PROBLEM REQUIREMENTS —
Whenever a line in the entries below contains "title", copy that line.

Collected data:
▽

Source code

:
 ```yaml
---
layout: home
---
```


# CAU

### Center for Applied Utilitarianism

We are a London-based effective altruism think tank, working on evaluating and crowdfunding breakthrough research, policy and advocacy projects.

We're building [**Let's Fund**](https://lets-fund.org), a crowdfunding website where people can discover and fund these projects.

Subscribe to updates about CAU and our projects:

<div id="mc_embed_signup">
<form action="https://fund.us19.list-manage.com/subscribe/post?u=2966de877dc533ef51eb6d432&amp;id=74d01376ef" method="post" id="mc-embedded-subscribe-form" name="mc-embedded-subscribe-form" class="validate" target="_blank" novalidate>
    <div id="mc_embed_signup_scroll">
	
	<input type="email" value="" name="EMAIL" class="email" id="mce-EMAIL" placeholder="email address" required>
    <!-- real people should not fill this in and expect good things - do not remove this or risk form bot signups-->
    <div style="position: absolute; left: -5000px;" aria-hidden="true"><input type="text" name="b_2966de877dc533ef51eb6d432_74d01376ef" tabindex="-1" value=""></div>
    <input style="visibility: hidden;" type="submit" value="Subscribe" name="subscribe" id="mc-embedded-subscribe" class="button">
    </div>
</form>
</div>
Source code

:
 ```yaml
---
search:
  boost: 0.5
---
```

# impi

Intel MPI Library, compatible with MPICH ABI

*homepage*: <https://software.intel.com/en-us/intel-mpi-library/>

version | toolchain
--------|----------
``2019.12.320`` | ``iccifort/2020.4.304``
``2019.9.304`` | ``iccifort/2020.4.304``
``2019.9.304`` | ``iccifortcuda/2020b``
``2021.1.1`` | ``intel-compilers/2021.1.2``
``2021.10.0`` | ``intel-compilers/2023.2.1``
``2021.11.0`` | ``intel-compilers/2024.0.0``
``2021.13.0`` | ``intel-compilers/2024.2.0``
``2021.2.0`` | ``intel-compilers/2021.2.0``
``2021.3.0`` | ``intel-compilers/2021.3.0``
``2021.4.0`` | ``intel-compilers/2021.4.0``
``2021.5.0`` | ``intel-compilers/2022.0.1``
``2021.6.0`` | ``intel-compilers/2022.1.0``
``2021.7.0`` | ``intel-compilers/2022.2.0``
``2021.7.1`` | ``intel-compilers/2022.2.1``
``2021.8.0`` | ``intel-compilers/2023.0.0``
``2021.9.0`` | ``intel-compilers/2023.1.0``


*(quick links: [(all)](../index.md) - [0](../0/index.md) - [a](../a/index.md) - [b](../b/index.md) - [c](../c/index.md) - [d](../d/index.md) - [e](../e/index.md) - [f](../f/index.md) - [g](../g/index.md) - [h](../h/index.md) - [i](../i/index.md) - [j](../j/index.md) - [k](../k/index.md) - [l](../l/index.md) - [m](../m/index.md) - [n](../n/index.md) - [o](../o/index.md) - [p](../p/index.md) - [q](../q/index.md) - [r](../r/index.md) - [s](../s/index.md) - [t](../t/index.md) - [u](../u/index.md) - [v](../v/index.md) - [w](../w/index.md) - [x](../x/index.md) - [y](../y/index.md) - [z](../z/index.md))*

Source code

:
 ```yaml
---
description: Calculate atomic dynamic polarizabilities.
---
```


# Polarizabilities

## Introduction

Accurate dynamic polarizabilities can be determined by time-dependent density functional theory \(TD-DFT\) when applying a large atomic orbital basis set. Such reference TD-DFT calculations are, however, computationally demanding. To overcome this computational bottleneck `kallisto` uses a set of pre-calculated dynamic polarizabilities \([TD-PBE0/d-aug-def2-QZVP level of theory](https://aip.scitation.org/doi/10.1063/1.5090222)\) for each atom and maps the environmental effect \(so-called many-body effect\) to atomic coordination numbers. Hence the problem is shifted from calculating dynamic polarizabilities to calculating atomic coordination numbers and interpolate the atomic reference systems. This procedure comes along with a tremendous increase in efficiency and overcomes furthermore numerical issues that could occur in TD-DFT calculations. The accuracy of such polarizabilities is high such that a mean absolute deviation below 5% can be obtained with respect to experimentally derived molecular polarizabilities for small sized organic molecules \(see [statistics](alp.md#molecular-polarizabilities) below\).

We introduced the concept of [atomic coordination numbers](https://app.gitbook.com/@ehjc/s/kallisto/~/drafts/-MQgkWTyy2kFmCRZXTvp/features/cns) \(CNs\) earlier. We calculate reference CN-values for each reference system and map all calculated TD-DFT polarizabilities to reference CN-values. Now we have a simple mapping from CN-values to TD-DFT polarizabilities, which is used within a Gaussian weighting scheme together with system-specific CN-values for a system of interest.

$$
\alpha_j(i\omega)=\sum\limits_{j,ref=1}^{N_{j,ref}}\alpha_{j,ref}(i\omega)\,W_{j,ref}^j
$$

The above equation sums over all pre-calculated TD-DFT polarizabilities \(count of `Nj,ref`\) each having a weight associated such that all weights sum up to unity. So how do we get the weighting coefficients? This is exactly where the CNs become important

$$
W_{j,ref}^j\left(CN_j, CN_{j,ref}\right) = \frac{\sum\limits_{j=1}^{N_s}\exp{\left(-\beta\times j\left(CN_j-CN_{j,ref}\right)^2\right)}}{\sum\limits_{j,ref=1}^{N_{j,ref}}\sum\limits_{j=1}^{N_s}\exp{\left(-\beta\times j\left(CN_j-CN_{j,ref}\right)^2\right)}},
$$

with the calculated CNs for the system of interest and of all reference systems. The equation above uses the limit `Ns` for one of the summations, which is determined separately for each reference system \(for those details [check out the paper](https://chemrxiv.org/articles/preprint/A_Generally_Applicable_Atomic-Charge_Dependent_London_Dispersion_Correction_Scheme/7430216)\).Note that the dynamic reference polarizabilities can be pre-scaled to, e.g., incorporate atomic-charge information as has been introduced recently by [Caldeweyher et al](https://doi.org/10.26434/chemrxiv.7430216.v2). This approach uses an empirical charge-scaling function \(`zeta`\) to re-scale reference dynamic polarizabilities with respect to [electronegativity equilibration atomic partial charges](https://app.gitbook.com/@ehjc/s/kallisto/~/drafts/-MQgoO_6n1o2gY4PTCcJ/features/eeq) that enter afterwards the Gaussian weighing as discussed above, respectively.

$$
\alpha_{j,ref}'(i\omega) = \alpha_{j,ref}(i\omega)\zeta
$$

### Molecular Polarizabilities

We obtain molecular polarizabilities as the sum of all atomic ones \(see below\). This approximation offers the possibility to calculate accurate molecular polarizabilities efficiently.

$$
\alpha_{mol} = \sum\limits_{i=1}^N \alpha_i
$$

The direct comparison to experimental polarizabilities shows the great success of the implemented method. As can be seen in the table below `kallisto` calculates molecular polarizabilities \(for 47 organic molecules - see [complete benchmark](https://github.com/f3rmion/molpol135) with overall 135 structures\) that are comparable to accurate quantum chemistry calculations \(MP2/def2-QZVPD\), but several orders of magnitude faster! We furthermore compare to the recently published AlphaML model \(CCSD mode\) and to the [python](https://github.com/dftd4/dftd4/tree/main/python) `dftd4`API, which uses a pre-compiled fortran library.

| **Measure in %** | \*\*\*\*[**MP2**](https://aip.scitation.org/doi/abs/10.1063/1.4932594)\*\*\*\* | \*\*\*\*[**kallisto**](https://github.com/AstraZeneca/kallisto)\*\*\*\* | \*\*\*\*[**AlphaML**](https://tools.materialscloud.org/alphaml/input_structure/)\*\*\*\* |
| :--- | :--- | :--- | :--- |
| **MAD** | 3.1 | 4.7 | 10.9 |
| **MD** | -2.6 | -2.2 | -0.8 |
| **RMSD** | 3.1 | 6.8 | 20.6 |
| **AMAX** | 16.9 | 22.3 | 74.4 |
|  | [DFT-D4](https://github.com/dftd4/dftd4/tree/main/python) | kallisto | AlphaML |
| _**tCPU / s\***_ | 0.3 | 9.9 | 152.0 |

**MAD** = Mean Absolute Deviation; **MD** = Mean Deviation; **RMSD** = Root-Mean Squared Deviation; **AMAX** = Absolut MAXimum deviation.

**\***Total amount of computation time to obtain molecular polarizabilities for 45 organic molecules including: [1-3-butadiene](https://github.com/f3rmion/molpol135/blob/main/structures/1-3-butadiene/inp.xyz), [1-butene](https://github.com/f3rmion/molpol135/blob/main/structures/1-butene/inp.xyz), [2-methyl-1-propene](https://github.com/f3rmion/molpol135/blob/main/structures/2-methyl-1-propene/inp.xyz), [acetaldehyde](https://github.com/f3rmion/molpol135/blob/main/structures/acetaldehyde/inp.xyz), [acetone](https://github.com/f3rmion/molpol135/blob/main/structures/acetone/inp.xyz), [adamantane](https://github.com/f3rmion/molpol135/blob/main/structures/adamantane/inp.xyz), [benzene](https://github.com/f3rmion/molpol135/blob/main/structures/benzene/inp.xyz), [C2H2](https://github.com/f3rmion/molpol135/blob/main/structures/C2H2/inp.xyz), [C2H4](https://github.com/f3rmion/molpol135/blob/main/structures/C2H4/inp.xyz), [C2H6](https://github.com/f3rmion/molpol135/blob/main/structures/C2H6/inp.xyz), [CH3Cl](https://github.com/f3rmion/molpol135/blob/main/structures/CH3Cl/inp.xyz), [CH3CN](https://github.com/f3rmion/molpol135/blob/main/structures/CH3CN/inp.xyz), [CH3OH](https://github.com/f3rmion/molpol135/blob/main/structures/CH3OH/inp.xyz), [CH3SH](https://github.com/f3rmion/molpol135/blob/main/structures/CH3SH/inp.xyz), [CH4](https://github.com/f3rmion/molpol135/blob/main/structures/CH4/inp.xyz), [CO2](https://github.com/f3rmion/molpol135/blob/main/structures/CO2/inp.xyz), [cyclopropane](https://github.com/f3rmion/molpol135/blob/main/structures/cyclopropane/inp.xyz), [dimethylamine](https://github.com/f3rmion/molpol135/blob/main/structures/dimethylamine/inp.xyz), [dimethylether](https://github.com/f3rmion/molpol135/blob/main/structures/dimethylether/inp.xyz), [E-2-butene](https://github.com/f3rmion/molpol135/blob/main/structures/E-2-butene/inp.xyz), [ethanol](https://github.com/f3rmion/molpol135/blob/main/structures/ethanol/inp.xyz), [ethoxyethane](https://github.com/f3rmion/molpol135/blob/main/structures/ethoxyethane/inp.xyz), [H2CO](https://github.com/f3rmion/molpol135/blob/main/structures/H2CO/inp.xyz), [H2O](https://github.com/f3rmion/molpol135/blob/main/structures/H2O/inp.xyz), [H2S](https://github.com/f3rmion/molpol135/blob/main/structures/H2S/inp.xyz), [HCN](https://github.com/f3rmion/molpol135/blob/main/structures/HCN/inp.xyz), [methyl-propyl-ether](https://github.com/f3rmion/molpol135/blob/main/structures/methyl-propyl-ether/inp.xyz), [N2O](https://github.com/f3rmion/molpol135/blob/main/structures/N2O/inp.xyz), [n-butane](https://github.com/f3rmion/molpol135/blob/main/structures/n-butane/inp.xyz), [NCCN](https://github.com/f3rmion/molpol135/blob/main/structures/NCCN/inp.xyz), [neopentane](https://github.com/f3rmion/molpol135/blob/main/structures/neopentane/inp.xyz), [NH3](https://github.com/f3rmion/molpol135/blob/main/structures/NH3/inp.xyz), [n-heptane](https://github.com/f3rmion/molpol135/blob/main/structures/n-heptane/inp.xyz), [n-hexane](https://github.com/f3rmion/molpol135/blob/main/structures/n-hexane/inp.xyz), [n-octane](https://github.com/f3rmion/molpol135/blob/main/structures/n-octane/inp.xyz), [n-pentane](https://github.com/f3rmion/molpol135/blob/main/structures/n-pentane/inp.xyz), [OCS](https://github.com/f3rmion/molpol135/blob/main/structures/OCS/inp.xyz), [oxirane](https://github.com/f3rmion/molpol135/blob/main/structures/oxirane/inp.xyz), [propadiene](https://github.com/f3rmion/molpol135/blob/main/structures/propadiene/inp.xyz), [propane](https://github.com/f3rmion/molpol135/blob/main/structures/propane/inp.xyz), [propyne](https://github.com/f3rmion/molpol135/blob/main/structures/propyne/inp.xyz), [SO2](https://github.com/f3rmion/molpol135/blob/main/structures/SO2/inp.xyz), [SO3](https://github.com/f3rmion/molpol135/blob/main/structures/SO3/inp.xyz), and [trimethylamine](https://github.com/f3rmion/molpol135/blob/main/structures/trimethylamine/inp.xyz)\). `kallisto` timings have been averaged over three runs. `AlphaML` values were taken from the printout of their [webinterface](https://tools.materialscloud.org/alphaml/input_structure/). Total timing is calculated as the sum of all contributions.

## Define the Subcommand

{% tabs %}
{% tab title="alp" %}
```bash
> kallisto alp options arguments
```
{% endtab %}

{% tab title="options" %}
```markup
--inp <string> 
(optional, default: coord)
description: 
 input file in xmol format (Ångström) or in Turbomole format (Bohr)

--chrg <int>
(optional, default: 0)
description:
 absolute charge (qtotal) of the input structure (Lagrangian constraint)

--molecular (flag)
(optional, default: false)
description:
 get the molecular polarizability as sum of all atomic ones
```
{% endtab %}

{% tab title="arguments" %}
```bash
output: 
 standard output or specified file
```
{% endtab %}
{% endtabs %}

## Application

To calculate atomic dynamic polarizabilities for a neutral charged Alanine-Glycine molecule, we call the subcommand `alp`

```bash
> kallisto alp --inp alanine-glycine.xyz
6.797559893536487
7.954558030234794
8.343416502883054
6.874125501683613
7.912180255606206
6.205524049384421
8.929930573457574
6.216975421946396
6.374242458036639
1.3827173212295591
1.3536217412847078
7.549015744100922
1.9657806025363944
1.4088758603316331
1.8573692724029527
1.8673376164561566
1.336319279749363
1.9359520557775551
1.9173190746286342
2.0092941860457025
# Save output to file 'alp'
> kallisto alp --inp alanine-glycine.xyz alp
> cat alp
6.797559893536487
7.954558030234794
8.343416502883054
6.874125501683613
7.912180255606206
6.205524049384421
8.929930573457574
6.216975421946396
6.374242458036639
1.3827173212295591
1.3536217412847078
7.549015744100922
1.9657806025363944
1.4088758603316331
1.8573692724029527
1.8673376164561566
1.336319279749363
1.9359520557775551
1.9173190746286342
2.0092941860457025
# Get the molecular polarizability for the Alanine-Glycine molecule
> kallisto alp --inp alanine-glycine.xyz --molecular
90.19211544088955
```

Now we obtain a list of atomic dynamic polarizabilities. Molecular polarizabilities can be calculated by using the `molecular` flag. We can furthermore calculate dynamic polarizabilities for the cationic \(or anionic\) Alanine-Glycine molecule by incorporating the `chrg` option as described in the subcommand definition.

△

OUTPUT OF THE EXERCISE —
{% tab title="alp" %}
{% tab title="options" %}
{% tab title="arguments" %}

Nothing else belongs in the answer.